Document Apostille (Certification)
Last Update 13 July 2011
What is an apostille (pronounced ah-poh-steel)?
The Hague Convention of 1954 established an international system for verifying the authenticity of official documents that might travel from one country to another. This guarantee of authenticity is called an apostille - a French word meaning "certification." It is a governmental act by which a designated public official certifies to the genuineness of the signature, seal and the position of the official who has executed, issued, or notarized a document.
For many years the apostille was largely ignored, but with the rise of international terrorism, and especially since 9/11, many countries, including Mexico, are now requiring official documents to have an apostille.

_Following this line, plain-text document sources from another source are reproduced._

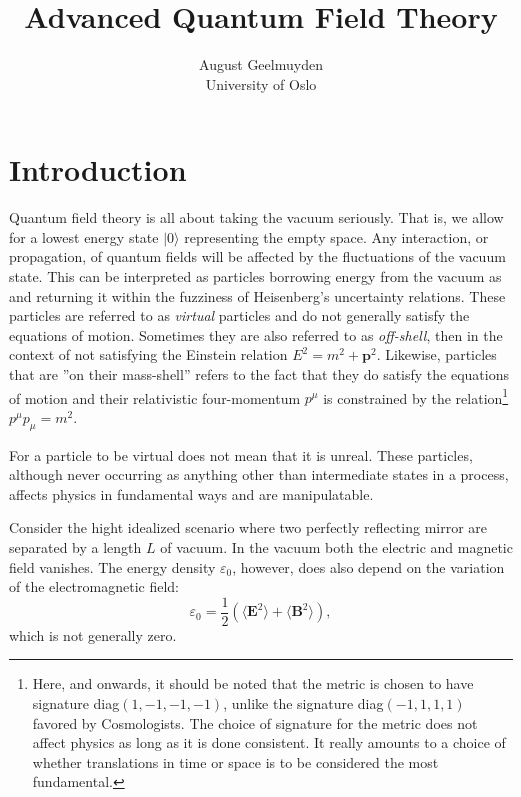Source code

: \documentclass[twoside,utf8]{article}
\title{
\fontsize{22pt}{10pt}\selectfont
Advanced Quantum Field Theory } %
\author{
\large
August Geelmuyden
\\[2mm] %
\normalsize
University of Oslo \\ %
}
\date{}
\newcommand{\ket}[1] { |#1\rangle }
\newcommand{\expe}[1]{ \langle #1 \rangle }
\begin{document}
\maketitle %

%


\section{Introduction}
Quantum field theory is all about taking the vacuum seriously. That is, we allow for a lowest energy state $\ket{0}$ representing the empty space. Any interaction, or propagation, of quantum fields will be affected by the fluctuations of the vacuum state. This can be interpreted as particles borrowing energy from the vacuum as and returning it within the fuzziness of Heisenberg's uncertainty relations. These particles are referred to as {\it virtual} particles and do not generally satisfy the equations of motion. Sometimes they are also referred to as {\it off-shell}, then in the context of not satisfying the Einstein relation $E^2=m^2+\mathbf{p}^2$. Likewise, particles that are ''on their mass-shell'' refers to the fact that they do satisfy the equations of motion and their relativistic four-momentum $p^\mu$ is constrained by the relation\footnote{Here, and onwards, it should be noted that the metric is chosen to have signature diag$(1,-1,-1,-1)$, unlike the signature diag$(-1,1,1,1)$ favored by Cosmologists. The choice of signature for the metric does not affect physics as long as it is done consistent. It really amounts to a choice of whether translations in time or space is to be considered the most fundamental.  }
$p^\mu p_\mu = m^2$.

For a particle to be virtual does not mean that it is unreal. These particles, although never occurring as anything other than intermediate states in a process, affects physics in fundamental ways and are manipulatable.

Consider the hight idealized scenario where two perfectly reflecting mirror are separated by a length $L$ of vacuum. In the vacuum both the electric and magnetic field vanishes. The energy density $\varepsilon_0$, however, does also depend on the variation of the electromagnetic field:
\[
\varepsilon_0 = \frac{1}{2}\left( \expe{\mathbf{E}^2}+\expe{\mathbf{B}^2} \right),
\]
which is not generally zero.
\end{document}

Typically after a document has been notarized, it is sent to a state office where the signature and seal of the notary are verified, and the apostille is issued. The apostille may be attached as an annex to the document or placed on the document itself by means of a stamp.
Some states have a requirement for an "exemplification" to be applied to the document before it is sent for the apostille. This will be done by the notary.
Some states have requirements that the document be recently issued. This means that your perfectly valid certificate may have to be reissued to meet the timeliness requirement. Yes, it's crazy, but this is just one more fallout from 9/11.
A friend offered this hypothetical scenario:
If you were born in Alabama, married in New Jersey, divorced in California, and your ex-mate subsequently died in Alaska, you will have to apply to the Secretary of State's offices of Alabama (birth certificate), New Jersey (marriage license), California (divorce decree), and Alaska (death certificate) for apostilles of each of the documents recording your history.
It's not hard and it's not expensive, it's just time consuming.
What documents need or don't need an apostille?
You and your children need to have an apostille for birth certificates for use in Mexico -- such as visa applications and applying for IMSS health insurance. Just about any other document will need an apostille -- certificates of marriage, death, divorce, adoption; diplomas, college grade transcripts, professional licenses, etc.
You don't need an apostille for your passport or for your driver's license. You don't need one for the letter of permission to bring into Mexico a car owned by someone else.
Where to get an apostille
When you need to have an apostille for a document, ask at your county clerk's office; they will know the procedure for your state. And your notary may be able to direct you.
In Canada the procedure is different. Canada is not a signatory of the Hague Convention; thus it does not issue apostilles. You will need to take your Canadian documents to a Mexican consulate in Canada where they will issue the necessary papers for you.